If the evidence shows that the car, owned by Hanlon, was hired out as part of his business, the owner furnishing the oil, gasoline, accessories, and driver, who was under the owner's control during the period of the bailment, and that the bailee had no authority over the car or driver except to direct where its place in line was and where to drive, then the owner is liable for an injury caused to a third person by the negligence of the driver: Funston v. Ingenito, 282 Pa. 124, 126. If supervision, control and direction had been transferred to bailee who thereafter managed it during the period of the bailment, he becomes responsible as master: Robson v. Martin, 291 Pa. 426, 432. If it is not clear from the evidence which of the defendants was the controlling master, then, inasmuch as the business of both was benefited, the question is for the jury to find, if they can, who exercised supervision and control at the time of the accident. If unable to so find, then both defendants will be liable, for here was undoubtedly a tortious act, and the Act of 1923, P. L. 981, was enacted to meet just such a situation as this. Persons jointly causing an accident cannot escape liability by each blaming it on the other.
In order for the action to be joint in this case, either the court or jury must find that there was joint control; if it should not be so found, then the case must be treated as an individual action against the one who had supervision and control, and a verdict rendered accordingly.
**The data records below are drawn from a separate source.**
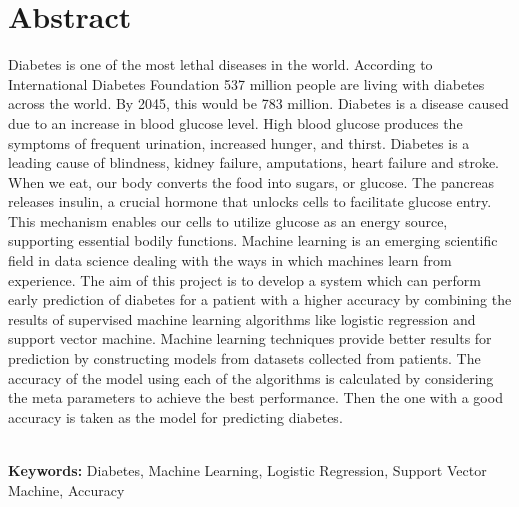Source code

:\chapter*{\center \Large  Abstract}

Diabetes is one of the most lethal diseases in the world. According to International Diabetes Foundation 537 million people are living with diabetes across the world. By 2045, this would be 783 million. Diabetes is a disease caused due to an increase in blood glucose level. High blood glucose produces the symptoms of frequent urination, increased hunger, and thirst. Diabetes is a leading cause of blindness, kidney failure, amputations, heart failure and stroke. When we eat, our body converts the food into sugars, or glucose. The pancreas releases insulin, a crucial hormone that unlocks cells to facilitate glucose entry. This mechanism enables our cells to utilize glucose as an energy source, supporting essential bodily functions. Machine learning is an emerging scientific field in data science dealing with the ways in which machines learn from experience. The aim of this project is to develop a system which can perform early prediction of diabetes for a patient with a higher accuracy by combining the results of supervised machine learning algorithms like logistic regression and support vector machine. Machine learning techniques provide better results for prediction by constructing models from datasets collected from patients. The accuracy of the model using each of the algorithms is calculated by considering the meta parameters to achieve the best performance. Then the one with a good accuracy is taken as the model for predicting diabetes.



~\\[1cm]
\noindent %
\textbf{Keywords:} Diabetes, Machine Learning, Logistic Regression, Support Vector Machine, Accuracy

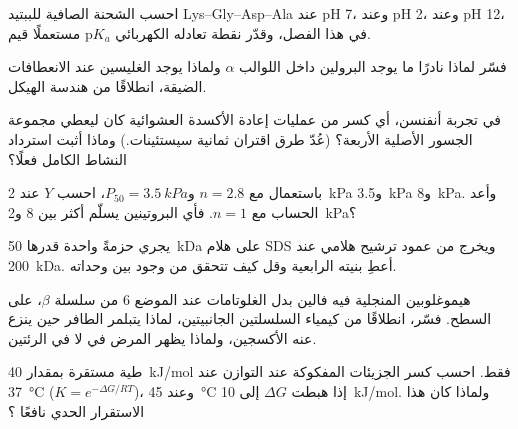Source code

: \begin{exercise}[$\star\star$]\label{exo:b1:proteins:5}
احسب الشحنة الصافية للببتيد Lys--Gly--Asp--Ala عند pH 7، وعند pH 2،
وعند pH 12، مستعملًا قيم p$K_a$ في هذا الفصل، وقدّر نقطة تعادله
الكهربائي.
\end{exercise}

\begin{exercise}[$\star\star$]\label{exo:b1:proteins:6}
فسّر لماذا نادرًا ما يوجد البرولين داخل اللوالب $\alpha$ ولماذا يوجد
الغليسين عند الانعطافات الضيقة، انطلاقًا من هندسة الهيكل.
\end{exercise}

\begin{exercise}[$\star\star$]\label{exo:b1:proteins:7}
في تجربة أنفنسن، أي كسر من عمليات إعادة الأكسدة العشوائية كان ليعطي
مجموعة الجسور الأصلية الأربعة؟ (عُدّ طرق اقتران ثمانية سيستئينات.)
وماذا أثبت استرداد النشاط الكامل فعلًا؟
\end{exercise}

\begin{exercise}[$\star\star$]\label{exo:b1:proteins:8}
باستعمال  مع $n = 2.8$ و$P_{50} = \qty{3.5}{kPa}$، احسب
$Y$ عند \qty{2}{kPa} و\qty{3.5}{kPa} و\qty{8}{kPa}. وأعد الحساب مع
$n = 1$. فأي البروتينين يسلّم أكثر بين \qty{8}{} و\qty{2}{kPa}؟
\end{exercise}

\begin{exercise}[$\star\star$]\label{exo:b1:proteins:9}
 يجري حزمةً واحدة قدرها \qty{50}{kDa} على هلام SDS ويخرج من
عمود ترشيح هلامي عند \qty{200}{kDa}. أعطِ بنيته الرابعية وقل كيف
تتحقق من وجود  بين وحداته.
\end{exercise}

\begin{exercise}[$\star\star\star$]\label{exo:b1:proteins:10}
هيموغلوبين المنجلية فيه فالين بدل الغلوتامات عند الموضع 6 من سلسلة
$\beta$، على السطح. فسّر، انطلاقًا من كيمياء السلسلتين الجانبيتين،
لماذا يتبلمر  الطافر حين ينزع عنه الأكسجين، ولماذا يظهر
المرض في  لا في الرئتين.
\end{exercise}

\begin{exercise}[$\star\star\star$]\label{exo:b1:proteins:11}
طية مستقرة بمقدار \qty{40}{kJ/mol} فقط. احسب كسر الجزيئات المفكوكة عند
التوازن عند \qty{37}{\celsius} ($K = e^{-\Delta G/RT}$)، وعند
\qty{45}{\celsius} إذا هبطت $\Delta G$ إلى \qty{10}{kJ/mol}. ولماذا
كان هذا الاستقرار الحدي نافعًا ؟
\end{exercise}

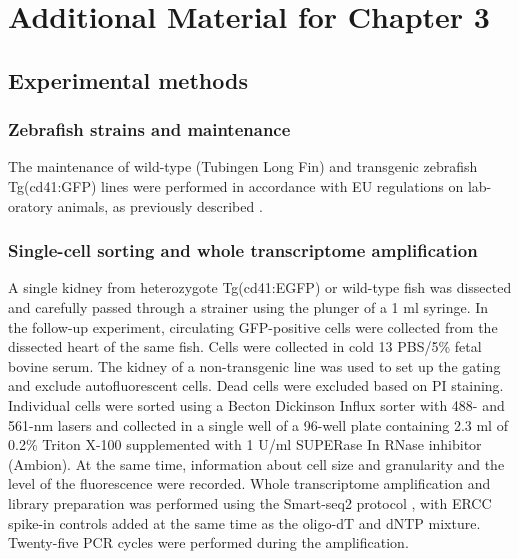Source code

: 
\chapter{Additional Material for Chapter 3}

\graphicspath{{Appendix2/Figs/}}

\section{Experimental methods}

\subsection{Zebrafish strains and maintenance}

The maintenance of wild-type (Tubingen Long Fin) and transgenic zebrafish Tg(cd41:GFP) lines were performed in accordance with EU regulations on lab- oratory animals, as previously described \cite{Bielczyk-Maczynska2014-hf}.

\subsection{Single-cell sorting and whole transcriptome amplification}

A single kidney from heterozygote Tg(cd41:EGFP) or wild-type fish was dissected and carefully passed through a strainer using the plunger of a 1 ml syringe. In the follow-up experiment, circulating GFP-positive cells were collected from the dissected heart of the same fish. Cells were collected in cold 13 PBS/5\% fetal bovine serum. The kidney of a non-transgenic line was used to set up the gating and exclude autofluorescent cells. Dead cells were excluded based on PI staining. Individual cells were sorted using a Becton Dickinson Influx sorter with 488- and 561-nm lasers \cite{Schulte2015-dh} and collected in a single well of a 96-well plate containing 2.3 ml of 0.2\% Triton X-100 supplemented with 1 U/ml SUPERase In RNase inhibitor (Ambion). At the same time, information about cell size and granularity and the level of the fluorescence were recorded. Whole transcriptome amplification and library preparation was performed using the Smart-seq2 protocol  \cite{Picelli2013-px, Picelli2014-hr}, with ERCC spike-in controls added at the same time as the oligo-dT and dNTP mixture. Twenty-five PCR cycles were performed during the amplification.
The court below held that when a joint action is prosecuted and it develops that only one of the parties is liable, plaintiff must then amend his statement. This was true under the old law but not under the Act of 1923. The act provides that, where it is pleaded that two or more defendants are jointly liable, and, in the opinion of the trial judge, the evidence may not justify a recovery against some of them, the suit shall not be dismissed as to all, but shall be submitted to the jury, if the facts are in dispute, to determine which, if any, of them are liable, and the court in banc will enter judgment against such of the defendants as they find liable, "with the same effect as if the defendants ultimately found to be liable were the only ones alleged to be so."
The necessary result of the act is to make an amended or new statement of claim unnecessary. If the one or ones found liable were responsible as "alleged to be so," then the "alleged to be so" has the effect of converting what was charged as a joint liability into one in severalty. If the jury decides that only one was liable, then, of necessity, he would be liable under a statement of claim which averred a joint liability, since the act makes it a several or individual action in such case. This is the clear intent of Cleary v. Quaker City Cab Co., 285 Pa. 241, and Gable v. Yellow Cab Co., 300 Pa. 37, opinions by our retiring Chief Justice and by Justice SIMPSON respectively. In the latter case it is stated that recovery may be had against any one of the defendants though the effect was to determine a several rather than a joint liability.
The court below was in error in dismissing plaintiff's case for failure to file an amended statement of claim.
Judgment of the court below is reversed and a procedendo awarded.